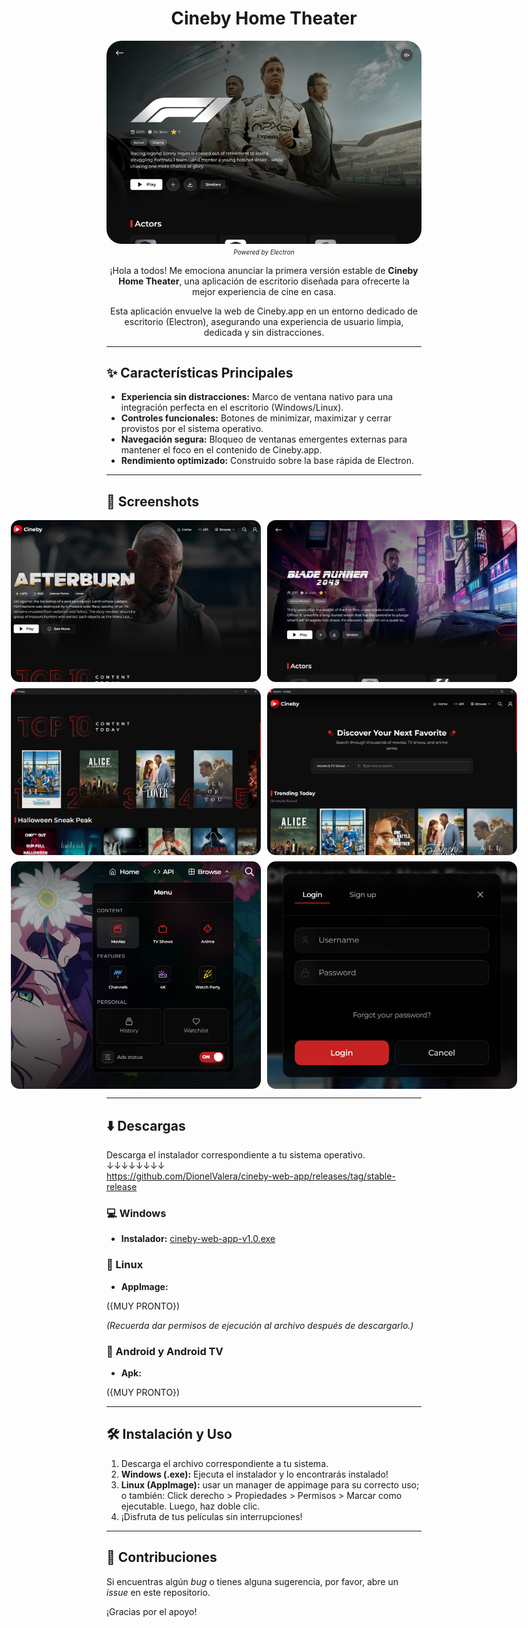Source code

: <div align="center">

# Cineby Home Theater

<p align="center">
        <img src=".github/branding/banner.png" alt="Cineby branding image" width="700" style="border-radius:24px;"><br>
        <i style="font-size: 10px; color: currentColor;">
            <a href="https://www.electronjs.org/" style="color: currentColor; text-decoration: none;">Powered by Electron</a>
        </i>
</p>

¡Hola a todos! Me emociona anunciar la primera versión estable de **Cineby Home Theater**, una aplicación de escritorio diseñada para ofrecerte la mejor experiencia de cine en casa.

Esta aplicación envuelve la web de Cineby.app en un entorno dedicado de escritorio (Electron), asegurando una experiencia de usuario limpia, dedicada y sin distracciones.

</div>

---

## ✨ Características Principales

* **Experiencia sin distracciones:** Marco de ventana nativo para una integración perfecta en el escritorio (Windows/Linux).
* **Controles funcionales:** Botones de minimizar, maximizar y cerrar provistos por el sistema operativo.
* **Navegación segura:** Bloqueo de ventanas emergentes externas para mantener el foco en el contenido de Cineby.app.
* **Rendimiento optimizado:** Construido sobre la base rápida de Electron.

---

## 📸 Screenshots
<div align="center">
    <div style="display: flex; justify-content: center; gap: 10px; margin-bottom: 10px;">
        <img src="screenshots/home.png" alt="Home" width="400" style="border-radius:14px;" />
        <img src="screenshots/bladerunner.png" alt="Blade Runner" width="400" style="border-radius:14px;" />
    </div>
    <div style="display: flex; justify-content: center; gap: 10px;  margin-bottom: 10px;">
        <img src="screenshots/top10.png" alt="Top 10" width="400" style="border-radius:14px;" />
        <img src="screenshots/search.png" alt="Search" width="400" style="border-radius:14px;" />
    </div>
    <div style="display: flex; justify-content: center; gap: 10px;  margin-bottom: 10px;">
        <img src="screenshots/options.png" alt="options2" width="400" style="border-radius:14px;" />
        <img src="screenshots/login.png" alt="login" width="400" style="border-radius:14px;" />
    </div>
</div>

---

## ⬇️ Descargas

Descarga el instalador correspondiente a tu sistema operativo. <br/>
↓↓↓↓↓↓↓↓<br/>
https://github.com/DionelValera/cineby-web-app/releases/tag/stable-release

### 💻 Windows

* **Instalador:**
[cineby-web-app-v1.0.exe](https://github.com/DionelValera/cineby-web-app/releases/download/stable-release/Cineby-Setup-1.0.exe)

### 🐧 Linux

* **AppImage:**

({MUY PRONTO})

*(Recuerda dar permisos de ejecución al archivo después de descargarlo.)*

### 📱 Android y Android TV 

* **Apk:**

({MUY PRONTO})

---

## 🛠️ Instalación y Uso

1.  Descarga el archivo correspondiente a tu sistema.
2.  **Windows (.exe):** Ejecuta el instalador y lo encontrarás instalado!
3.  **Linux (AppImage):** usar un manager de appimage para su correcto uso; o también: Click derecho > Propiedades > Permisos > Marcar como ejecutable. Luego, haz doble clic.
4.  ¡Disfruta de tus películas sin interrupciones!

---

## 🤝 Contribuciones

Si encuentras algún *bug* o tienes alguna sugerencia, por favor, abre un *issue* en este repositorio.

¡Gracias por el apoyo!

= = = =

### PROBLEM DETAILS
Every line from the start of the material through the line containing "el sistema operativo." is needed exactly as written; the pictures are not.

### RESULT OF THIS EXERCISE
Source code

: <div align="center">

# Cineby Home Theater

<p align="center">
        <img src=".github/branding/banner.png" alt="Cineby branding image" width="700" style="border-radius:24px;"><br>
        <i style="font-size: 10px; color: currentColor;">
            <a href="https://www.electronjs.org/" style="color: currentColor; text-decoration: none;">Powered by Electron</a>
        </i>
</p>

¡Hola a todos! Me emociona anunciar la primera versión estable de **Cineby Home Theater**, una aplicación de escritorio diseñada para ofrecerte la mejor experiencia de cine en casa.

Esta aplicación envuelve la web de Cineby.app en un entorno dedicado de escritorio (Electron), asegurando una experiencia de usuario limpia, dedicada y sin distracciones.

</div>

---

## ✨ Características Principales

* **Experiencia sin distracciones:** Marco de ventana nativo para una integración perfecta en el escritorio (Windows/Linux).
* **Controles funcionales:** Botones de minimizar, maximizar y cerrar provistos por el sistema operativo.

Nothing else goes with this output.